Les Brown once said: “You don’t have to be great to get started, but you do have to start to be great”.

So after years of wanting to write (I’m am talking years as my first idea to write a book was in 1996 – and no that one has never been written) I have finally started.  You see my biggest hurdle was that growing up I came from a family that excelled in mathematics and science based courses, and we all sucked at English.  In fact, I was the only one in my family of six to pass English Language O’Level or GCSE on the first attempt, and even then it was pretty much agreed that it was a fluke. 

That coupled with a belief instilled in me from primary school that I couldn’t read very well has meant I have had to push through these limiting beliefs and just do it.  By the way, I could always read very well, but because I didn’t like to read out loud I was sent to the ‘special’ teacher – I can even remember him!

So this is me on my journey to being a great writer – Oh I hope it is not as long as the journey I took to find a husband, cause that one just seems to be a long and winding road!

But seriously what was I afraid of?  Why did I have to almost strap myself to the chair to get me to write?  The funny thing is I actually know the answer to this.  You see for the past twelve years or so I have been on a journey of fixing myself, or personal growth if you want the correct terminology.  It’s not that there are things wrong with me (although I’m sure there are plenty out there who would argue with that) but there are things I want to do, to achieve, to experience. 

Life for me for the first thirty-five years or so was pretty routine – going to school, then university, then getting a job and settling down.  I had a great time up until the settling down bit, that’s when I joined the rat race and ended up literally nearly killing myself.

I worked the long hours, studied for my Masters and then my Chartered Accountancy exams, while raising my son on my own.  I had it all, the mortgage, the social life the façade of being happy.  But I wasn’t, not really. And it took two years of bullying in the workplace to really put me so low that the only place to go was up.

So for the last 12 years of my life (yes I am coming 47 this year) I have been working at being happy.  And for the most part that’s what I have been. 

Life will always hit you a slap now and again and it is realising that that is ok, because that is the only way to grow and the only way to find happiness.  Most people tend to miss this point and avoid pain like the plague.

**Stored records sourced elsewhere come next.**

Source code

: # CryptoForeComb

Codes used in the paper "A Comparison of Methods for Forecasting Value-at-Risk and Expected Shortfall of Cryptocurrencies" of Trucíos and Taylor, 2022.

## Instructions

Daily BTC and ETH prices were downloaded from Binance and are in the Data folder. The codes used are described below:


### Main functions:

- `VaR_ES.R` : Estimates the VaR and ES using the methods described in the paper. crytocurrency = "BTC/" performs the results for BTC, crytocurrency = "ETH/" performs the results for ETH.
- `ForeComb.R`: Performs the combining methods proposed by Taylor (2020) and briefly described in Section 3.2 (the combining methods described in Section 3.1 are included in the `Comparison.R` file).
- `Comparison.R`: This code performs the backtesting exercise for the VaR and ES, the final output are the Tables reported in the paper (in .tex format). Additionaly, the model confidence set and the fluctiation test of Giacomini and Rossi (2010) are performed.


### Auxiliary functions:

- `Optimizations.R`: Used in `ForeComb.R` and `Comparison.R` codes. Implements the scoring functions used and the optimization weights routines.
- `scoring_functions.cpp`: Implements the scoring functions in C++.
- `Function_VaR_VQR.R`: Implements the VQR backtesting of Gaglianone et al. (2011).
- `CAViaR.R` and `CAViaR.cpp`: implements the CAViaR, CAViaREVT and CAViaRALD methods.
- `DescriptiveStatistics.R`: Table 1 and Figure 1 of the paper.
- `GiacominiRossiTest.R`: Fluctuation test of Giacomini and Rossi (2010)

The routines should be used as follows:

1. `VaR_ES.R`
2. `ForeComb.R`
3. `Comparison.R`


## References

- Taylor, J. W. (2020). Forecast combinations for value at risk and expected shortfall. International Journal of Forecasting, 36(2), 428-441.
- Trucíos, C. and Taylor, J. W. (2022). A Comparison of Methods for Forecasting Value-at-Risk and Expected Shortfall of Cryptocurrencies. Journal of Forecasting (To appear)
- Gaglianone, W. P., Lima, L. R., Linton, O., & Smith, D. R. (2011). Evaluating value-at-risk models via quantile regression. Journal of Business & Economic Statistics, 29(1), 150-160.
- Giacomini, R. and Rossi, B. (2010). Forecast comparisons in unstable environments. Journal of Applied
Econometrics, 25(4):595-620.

So in my blog posts I will share with you what I did then, and continue to do to keep balance in my life.  Also, in the last five years I have worked with loads of people teaching them these basic tools and I will share their stories too.

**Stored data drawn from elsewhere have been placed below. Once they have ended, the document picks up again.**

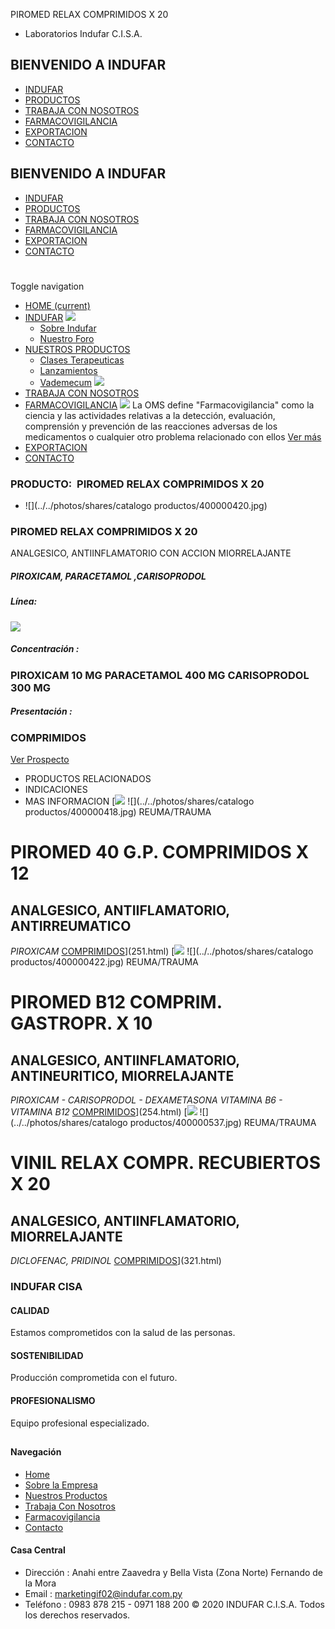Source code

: PIROMED RELAX COMPRIMIDOS X 20
- Laboratorios Indufar C.I.S.A.
## BIENVENIDO A INDUFAR
* [INDUFAR](252.html#)
* [PRODUCTOS](252.html#)
* [TRABAJA CON NOSOTROS](252.html#)
* [FARMACOVIGILANCIA](252.html#)
* [EXPORTACION](252.html#)
* [CONTACTO](252.html#)
## BIENVENIDO A INDUFAR
* [INDUFAR](../../index.html)
* [PRODUCTOS](../../productos.html)
* [TRABAJA CON NOSOTROS](../../trabaja_con_nosotros.html)
* [FARMACOVIGILANCIA](../../farmacovigilancia.html)
* [EXPORTACION](../../exportacion.html)
* [CONTACTO](../../contacto.html)
# 
Toggle navigation
* [HOME (current)](../../index.html)
* [INDUFAR](252.html#) 
  [![ ](../../photos/shares/Sistema/Menu/indufar_menul.jpg)](../../institucional.html)
  - [Sobre Indufar](../../institucional.html)
  - [Nuestro Foro](../../blog.html)
* [NUESTROS PRODUCTOS](252.html#) 
  - [Clases Terapeuticas](../clases_terapeuticas.html)
  - [Lanzamientos](../lanzamientos.html)
  - [Vademecum](../../productos.html)
  [![ ](../../photos/shares/Sistema/Menu/productos.png)](../../productos.html)
* [TRABAJA CON NOSOTROS](../../trabaja_con_nosotros.html)
* [FARMACOVIGILANCIA](252.html#) 
  [![ ](../../photos/shares/Sistema/Menu/TUBOS.png)](../../farmacovigilancia.html)
  La OMS define "Farmacovigilancia" como la ciencia y las actividades relativas a la detección, evaluación, comprensión y prevención de las reacciones adversas de los medicamentos o cualquier otro problema relacionado con ellos
  [Ver más](../../farmacovigilancia.html)
* [EXPORTACION](../../exportacion.html)
* [CONTACTO](../../contacto.html)
### PRODUCTO:  PIROMED RELAX COMPRIMIDOS X 20
* ![](../../photos/shares/catalogo productos/400000420.jpg)
### **PIROMED RELAX COMPRIMIDOS X 20**
ANALGESICO, ANTIINFLAMATORIO CON ACCION MIORRELAJANTE
##### **PIROXICAM, PARACETAMOL ,CARISOPRODOL**
##### **Línea:**
[![](../../photos/shares/Laboratorios/lab_medical.png)](../linea/2.html)
##### **Concentración :**
### PIROXICAM 10 MG PARACETAMOL 400 MG CARISOPRODOL 300 MG
##### **Presentación :**
### COMPRIMIDOS
[Ver Prospecto](https://www.indufar.com.py/files/shares/prospectos/400000420.pdf)
* PRODUCTOS RELACIONADOS
* INDICACIONES
* MAS INFORMACION
[![](../../photos/shares/Laboratorios/lab_medical.png)
![](../../photos/shares/catalogo productos/400000418.jpg)
REUMA/TRAUMA
# PIROMED 40 G.P. COMPRIMIDOS X 12
## ANALGESICO, ANTIIFLAMATORIO, ANTIRREUMATICO
*PIROXICAM*
[COMPRIMIDOS](252.html#)](251.html)
[![](../../photos/shares/Laboratorios/lab_medical.png)
![](../../photos/shares/catalogo productos/400000422.jpg)
REUMA/TRAUMA
# PIROMED B12 COMPRIM. GASTROPR. X 10
## ANALGESICO, ANTIINFLAMATORIO, ANTINEURITICO, MIORRELAJANTE
*PIROXICAM - CARISOPRODOL - DEXAMETASONA
VITAMINA B6 - VITAMINA B12*
[COMPRIMIDOS](252.html#)](254.html)
[![](../../photos/shares/Laboratorios/lab_indufar.png)
![](../../photos/shares/catalogo productos/400000537.jpg)
REUMA/TRAUMA
# VINIL RELAX COMPR. RECUBIERTOS X 20
## ANALGESICO, ANTIINFLAMATORIO, MIORRELAJANTE
*DICLOFENAC, PRIDINOL*
[COMPRIMIDOS](252.html#)](321.html)
### INDUFAR CISA
#### CALIDAD
Estamos comprometidos con la salud de las personas.
#### SOSTENIBILIDAD
Producción comprometida con el futuro.
#### PROFESIONALISMO
Equipo profesional especializado.
## 
#### Navegación
* [Home](../../index.html)
* [Sobre la Empresa](../../institucional.html)
* [Nuestros Productos](../../productos.html)
* [Trabaja Con Nosotros](../../trabaja_con_nosotros.html)
* [Farmacovigilancia](../../farmacovigilancia.html)
* [Contacto](../../contacto.html)
#### Casa Central
* Dirección : Anahi entre Zaavedra y Bella Vista (Zona Norte) Fernando de la Mora
* Email : [marketingif02@indufar.com.py](mailto:marketingif02@indufar.com.py)
* Teléfono : 0983 878 215 - 0971 188 200
© 2020 INDUFAR C.I.S.A. Todos los derechos reservados.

So back to just getting over yourself and doing it.  We stop ourselves out of fear.  Fear of failing, fear of looking stupid, fear of not being good enough and what ever fear you can come up with yourself.  In my case it was the fear of not knowing enough - ‘I’ll just wait til I have done a course on that’ was usually my way out.  ‘I’ll spend a fortune letting someone else tell me how to do it and then I’ll think about it.’  Oh the money I have spent and the qualifications I have, but that’s a different story.

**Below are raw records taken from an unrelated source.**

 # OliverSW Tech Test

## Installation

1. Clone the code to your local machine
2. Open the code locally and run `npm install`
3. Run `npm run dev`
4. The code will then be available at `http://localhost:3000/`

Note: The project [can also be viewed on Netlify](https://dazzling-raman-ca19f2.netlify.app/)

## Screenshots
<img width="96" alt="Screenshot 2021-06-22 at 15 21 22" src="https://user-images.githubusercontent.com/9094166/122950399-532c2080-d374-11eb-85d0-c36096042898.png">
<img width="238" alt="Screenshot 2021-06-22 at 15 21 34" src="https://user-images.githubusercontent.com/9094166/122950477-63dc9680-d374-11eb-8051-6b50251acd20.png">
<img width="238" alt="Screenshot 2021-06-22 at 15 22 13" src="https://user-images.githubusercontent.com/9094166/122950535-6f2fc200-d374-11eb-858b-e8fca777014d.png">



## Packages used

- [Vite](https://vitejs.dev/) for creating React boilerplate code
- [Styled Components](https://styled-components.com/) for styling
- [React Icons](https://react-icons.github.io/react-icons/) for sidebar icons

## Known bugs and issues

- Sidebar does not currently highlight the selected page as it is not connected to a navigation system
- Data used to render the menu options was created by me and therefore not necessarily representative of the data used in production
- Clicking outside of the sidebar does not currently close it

Sod that!  Maybe its age or maybe I have just found my kahunas but I have decided to push through all the fear and give it a go.   What is the worst that can happen? I get negative comments or even worse no one reads it at all!! Could I handle that?  Of course I could – I have been though some crap in my life so that would be nothing.  So WHAT AM I AFRAID OF?

Now what is the best that could happen?  I could actually be good at this.  I will love doing it and even the people reading it will get something from my experiences to help them find balance in their lives.

After all, isn’t that why we are all here, to live our lives to the full and to help others along the way?

So if there is anything you want to do but keep putting it off, ask yourself these three questions:

What is the worst that could happen?

Could I handle it?

What is the best that could happen?

Now focus on the last answer and let that be the power you need to push you off the cliff into the unknown where you could live your dream.